After my interest was piqued by hearing stories of a friend-of-a-friend visiting St Peter’s Seminary, I came across Bradley Garrett’s book Explore Everything. I pretty much consumed the book in a day, scribbling and underlining as I went. If I’m going to spend the next year of my life constantly thinking, stressing and blabbering on about my research topic, it might as well be something interesting. Something that people may actually want to listen to? I’ve found it makes pretty good pub chat so far, so I can’t be going too far wrong.
A tour of online journals such as Environment and Planning D, Geography Compass, Transactions, and Progress in Human Geography revealed a modest (in size that is) but blossoming field of research. Within the handful of academic papers published, many are responses and rebuttals to each other. The healthy, and sometimes fiery, debate between those who are defining this emergent field of research is a jolly good read, and for me adds to the attraction of Urban Exploration as a research topic.
The study of Urban Exploration fits particularly well within the discipline of geography, not only for the historic associations with the term ‘exploration’. The use of embodied fieldwork to examine our relationships with space, and the sub-discipline of psychogeography both lend themselves to scrutinising the practice of urban exploration and more generally how people interact with liminal spaces within the city. This led me to the work of Ian Sinclair, which I will admit now that I couldn’t finish.
Bennett makes the distinction between Sinclair’s literary psychogeography,and the political psychogeography of Guy Debord and the Situationist International whose use of tactics such as dérive and détournement allowed them to ‘defamiliarise’ the heavily regulated experience of the city.

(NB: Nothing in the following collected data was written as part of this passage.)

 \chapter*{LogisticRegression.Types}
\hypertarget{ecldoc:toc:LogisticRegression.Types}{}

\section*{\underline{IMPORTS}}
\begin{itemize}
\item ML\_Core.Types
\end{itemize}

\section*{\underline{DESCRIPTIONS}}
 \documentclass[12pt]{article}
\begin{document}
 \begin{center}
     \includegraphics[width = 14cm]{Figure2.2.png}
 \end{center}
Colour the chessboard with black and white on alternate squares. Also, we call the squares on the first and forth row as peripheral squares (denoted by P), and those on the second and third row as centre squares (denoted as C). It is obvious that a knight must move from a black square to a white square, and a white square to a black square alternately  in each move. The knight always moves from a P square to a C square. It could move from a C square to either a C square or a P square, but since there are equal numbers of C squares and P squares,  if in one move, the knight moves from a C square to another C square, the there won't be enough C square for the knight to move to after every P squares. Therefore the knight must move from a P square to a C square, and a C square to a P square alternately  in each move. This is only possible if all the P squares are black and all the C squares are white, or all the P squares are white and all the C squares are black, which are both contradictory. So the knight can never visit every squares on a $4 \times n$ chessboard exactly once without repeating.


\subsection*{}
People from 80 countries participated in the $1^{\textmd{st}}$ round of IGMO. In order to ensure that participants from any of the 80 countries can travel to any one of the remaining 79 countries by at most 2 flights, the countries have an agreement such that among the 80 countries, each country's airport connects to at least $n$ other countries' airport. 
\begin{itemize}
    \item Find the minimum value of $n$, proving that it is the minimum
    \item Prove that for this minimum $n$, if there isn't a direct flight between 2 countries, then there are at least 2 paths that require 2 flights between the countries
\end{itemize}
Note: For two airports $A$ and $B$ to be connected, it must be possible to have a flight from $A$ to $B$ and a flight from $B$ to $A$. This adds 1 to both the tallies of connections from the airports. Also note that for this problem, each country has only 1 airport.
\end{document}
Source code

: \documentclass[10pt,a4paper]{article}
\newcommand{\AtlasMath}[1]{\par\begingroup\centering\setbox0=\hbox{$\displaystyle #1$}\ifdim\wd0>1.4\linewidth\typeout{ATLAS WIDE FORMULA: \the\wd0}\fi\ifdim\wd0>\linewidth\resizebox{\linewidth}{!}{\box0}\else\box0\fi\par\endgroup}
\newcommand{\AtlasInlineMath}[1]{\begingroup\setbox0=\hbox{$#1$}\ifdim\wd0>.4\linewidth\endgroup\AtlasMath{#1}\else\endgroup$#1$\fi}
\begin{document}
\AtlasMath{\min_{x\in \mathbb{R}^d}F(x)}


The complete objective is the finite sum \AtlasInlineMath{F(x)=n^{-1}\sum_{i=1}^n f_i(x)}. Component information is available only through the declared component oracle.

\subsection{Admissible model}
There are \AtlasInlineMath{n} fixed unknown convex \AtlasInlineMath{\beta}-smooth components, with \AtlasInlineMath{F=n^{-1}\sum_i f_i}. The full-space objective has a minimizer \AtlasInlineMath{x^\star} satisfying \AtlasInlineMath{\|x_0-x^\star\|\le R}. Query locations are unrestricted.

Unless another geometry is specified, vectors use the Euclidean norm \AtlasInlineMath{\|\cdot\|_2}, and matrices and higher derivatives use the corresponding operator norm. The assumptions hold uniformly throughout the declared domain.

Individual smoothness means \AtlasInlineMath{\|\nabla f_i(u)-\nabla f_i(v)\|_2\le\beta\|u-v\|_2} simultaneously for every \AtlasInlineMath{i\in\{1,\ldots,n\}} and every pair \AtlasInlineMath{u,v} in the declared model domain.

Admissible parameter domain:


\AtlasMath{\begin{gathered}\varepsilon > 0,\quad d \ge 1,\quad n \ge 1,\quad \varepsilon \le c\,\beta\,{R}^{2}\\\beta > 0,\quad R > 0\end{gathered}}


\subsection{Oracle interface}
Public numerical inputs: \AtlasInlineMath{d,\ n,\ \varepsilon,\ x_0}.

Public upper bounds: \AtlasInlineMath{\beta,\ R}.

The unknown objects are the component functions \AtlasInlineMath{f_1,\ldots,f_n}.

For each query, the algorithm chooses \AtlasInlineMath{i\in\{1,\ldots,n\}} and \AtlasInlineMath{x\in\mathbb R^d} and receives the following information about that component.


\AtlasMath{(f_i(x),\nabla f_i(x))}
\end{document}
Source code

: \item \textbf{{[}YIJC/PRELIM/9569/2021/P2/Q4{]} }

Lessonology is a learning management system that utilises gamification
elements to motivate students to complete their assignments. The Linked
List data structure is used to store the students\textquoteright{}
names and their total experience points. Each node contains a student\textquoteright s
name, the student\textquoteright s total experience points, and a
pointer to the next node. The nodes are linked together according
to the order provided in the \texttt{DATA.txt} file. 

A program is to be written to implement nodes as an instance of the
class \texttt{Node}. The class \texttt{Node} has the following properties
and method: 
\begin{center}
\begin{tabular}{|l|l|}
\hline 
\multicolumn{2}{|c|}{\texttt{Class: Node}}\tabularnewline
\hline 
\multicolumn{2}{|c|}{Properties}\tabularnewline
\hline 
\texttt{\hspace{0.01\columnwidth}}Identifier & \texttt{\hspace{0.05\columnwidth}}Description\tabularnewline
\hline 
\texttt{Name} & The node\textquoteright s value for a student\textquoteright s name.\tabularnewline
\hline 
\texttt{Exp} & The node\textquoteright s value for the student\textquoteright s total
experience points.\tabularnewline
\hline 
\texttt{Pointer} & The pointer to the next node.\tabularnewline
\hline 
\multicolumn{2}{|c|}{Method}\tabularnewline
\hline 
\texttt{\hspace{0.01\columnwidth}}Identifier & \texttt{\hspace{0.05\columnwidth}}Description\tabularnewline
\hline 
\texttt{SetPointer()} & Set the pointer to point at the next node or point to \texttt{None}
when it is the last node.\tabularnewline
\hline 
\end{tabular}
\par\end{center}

A far easier read was the coffee table esque ‘Beauty in Decay’ – a birthday present from my flatmates. The striking (perhaps over-edited) photographs are accompanied by possible motivations behind urban exploration. The ideas of risk and empowerment, the symbolism of ruins and the concept of abandoned spaces as a place for contemplation and catharsis are all possible reasons to reconsider ones interactions with the overstimulating yet highly regulated urban environment.